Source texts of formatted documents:
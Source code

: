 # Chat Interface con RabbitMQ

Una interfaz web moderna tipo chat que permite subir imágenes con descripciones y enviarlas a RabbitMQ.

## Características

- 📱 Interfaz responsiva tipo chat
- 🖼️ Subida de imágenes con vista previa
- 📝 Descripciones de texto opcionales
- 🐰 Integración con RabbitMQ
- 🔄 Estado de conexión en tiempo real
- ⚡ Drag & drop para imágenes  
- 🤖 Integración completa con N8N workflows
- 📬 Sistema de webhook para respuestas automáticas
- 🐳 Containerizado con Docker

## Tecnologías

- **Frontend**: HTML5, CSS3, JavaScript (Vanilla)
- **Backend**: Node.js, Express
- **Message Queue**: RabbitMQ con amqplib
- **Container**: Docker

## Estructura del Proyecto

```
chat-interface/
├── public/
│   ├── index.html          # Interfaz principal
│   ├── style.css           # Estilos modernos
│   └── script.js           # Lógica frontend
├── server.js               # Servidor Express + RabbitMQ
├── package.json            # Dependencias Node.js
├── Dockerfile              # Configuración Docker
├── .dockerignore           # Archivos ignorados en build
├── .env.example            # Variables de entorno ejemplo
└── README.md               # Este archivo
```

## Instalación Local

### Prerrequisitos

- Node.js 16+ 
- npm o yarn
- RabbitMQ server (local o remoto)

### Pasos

---

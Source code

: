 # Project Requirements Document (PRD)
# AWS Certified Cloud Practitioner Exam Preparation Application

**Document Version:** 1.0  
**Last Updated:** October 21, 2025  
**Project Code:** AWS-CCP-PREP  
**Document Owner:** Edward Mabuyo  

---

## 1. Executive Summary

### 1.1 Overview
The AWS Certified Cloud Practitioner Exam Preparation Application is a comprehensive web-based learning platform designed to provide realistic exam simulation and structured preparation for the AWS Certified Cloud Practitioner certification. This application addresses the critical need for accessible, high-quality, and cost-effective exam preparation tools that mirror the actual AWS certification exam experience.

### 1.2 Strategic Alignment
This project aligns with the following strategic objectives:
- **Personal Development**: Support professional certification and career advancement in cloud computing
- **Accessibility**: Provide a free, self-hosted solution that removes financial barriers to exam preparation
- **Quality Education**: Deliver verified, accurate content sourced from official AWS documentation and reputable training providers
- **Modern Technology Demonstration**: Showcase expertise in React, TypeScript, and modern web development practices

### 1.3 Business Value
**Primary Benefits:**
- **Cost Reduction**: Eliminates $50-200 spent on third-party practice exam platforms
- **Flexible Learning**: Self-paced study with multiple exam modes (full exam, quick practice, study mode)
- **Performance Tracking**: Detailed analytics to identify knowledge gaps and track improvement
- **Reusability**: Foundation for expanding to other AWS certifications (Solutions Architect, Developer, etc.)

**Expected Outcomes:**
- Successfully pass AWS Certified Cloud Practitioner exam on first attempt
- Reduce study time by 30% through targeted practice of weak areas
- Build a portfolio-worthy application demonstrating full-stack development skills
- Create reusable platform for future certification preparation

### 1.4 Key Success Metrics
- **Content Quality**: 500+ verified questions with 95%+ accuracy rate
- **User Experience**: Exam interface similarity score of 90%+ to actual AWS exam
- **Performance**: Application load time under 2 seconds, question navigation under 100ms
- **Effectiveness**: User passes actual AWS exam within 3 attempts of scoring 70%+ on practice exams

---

* **Your task**: The expected answer is every line above in which the word "that" appears.

* **Answer area**:
The AWS Certified Cloud Practitioner Exam Preparation Application is a comprehensive web-based learning platform designed to provide realistic exam simulation and structured preparation for the AWS Certified Cloud Practitioner certification. This application addresses the critical need for accessible, high-quality, and cost-effective exam preparation tools that mirror the actual AWS certification exam experience.
- **Accessibility**: Provide a free, self-hosted solution that removes financial barriers to exam preparation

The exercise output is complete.